BEGIN Raw data

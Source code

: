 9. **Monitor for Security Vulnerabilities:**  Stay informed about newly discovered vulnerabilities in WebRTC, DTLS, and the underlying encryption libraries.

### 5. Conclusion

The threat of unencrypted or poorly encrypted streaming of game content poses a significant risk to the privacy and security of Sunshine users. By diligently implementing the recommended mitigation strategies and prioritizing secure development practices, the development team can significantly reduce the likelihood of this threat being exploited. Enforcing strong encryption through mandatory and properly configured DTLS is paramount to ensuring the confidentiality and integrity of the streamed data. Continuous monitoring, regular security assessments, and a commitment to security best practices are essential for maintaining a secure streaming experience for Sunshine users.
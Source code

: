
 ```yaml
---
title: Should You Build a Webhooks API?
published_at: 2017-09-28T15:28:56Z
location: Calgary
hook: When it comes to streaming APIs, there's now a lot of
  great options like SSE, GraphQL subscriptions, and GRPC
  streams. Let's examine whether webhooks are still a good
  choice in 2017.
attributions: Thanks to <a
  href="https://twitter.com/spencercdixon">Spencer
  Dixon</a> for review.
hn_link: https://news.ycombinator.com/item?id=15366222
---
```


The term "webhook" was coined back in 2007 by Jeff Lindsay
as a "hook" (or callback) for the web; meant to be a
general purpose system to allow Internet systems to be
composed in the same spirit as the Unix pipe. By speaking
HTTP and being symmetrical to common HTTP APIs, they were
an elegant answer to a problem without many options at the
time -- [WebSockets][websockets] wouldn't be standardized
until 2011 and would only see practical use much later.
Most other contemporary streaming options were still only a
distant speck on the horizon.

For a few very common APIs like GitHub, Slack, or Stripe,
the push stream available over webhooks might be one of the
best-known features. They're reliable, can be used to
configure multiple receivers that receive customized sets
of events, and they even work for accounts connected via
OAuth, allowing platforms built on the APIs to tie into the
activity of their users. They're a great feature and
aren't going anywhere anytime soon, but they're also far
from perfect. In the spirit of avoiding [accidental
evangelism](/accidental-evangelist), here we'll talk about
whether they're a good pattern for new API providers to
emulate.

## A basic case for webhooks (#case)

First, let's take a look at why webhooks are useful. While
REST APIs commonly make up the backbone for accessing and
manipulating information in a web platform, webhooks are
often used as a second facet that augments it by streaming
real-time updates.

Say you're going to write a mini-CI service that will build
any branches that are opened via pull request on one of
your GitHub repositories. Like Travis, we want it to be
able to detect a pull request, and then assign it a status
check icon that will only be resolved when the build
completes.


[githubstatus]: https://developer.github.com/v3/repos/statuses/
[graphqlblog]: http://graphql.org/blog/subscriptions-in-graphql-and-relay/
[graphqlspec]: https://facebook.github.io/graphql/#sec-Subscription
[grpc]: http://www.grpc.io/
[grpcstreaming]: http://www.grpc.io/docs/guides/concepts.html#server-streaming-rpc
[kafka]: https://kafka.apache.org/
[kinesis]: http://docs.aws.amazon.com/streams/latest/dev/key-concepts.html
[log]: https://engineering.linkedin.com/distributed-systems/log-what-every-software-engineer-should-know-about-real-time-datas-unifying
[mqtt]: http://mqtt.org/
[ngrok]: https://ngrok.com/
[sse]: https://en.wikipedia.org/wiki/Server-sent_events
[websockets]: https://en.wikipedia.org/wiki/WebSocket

END Raw data

▶ **Exercise requirements**: Could you show every line of the material that includes the string "wiki"?

▶ **Reply to the task**:
[sse]: https://en.wikipedia.org/wiki/Server-sent_events
[websockets]: https://en.wikipedia.org/wiki/WebSocket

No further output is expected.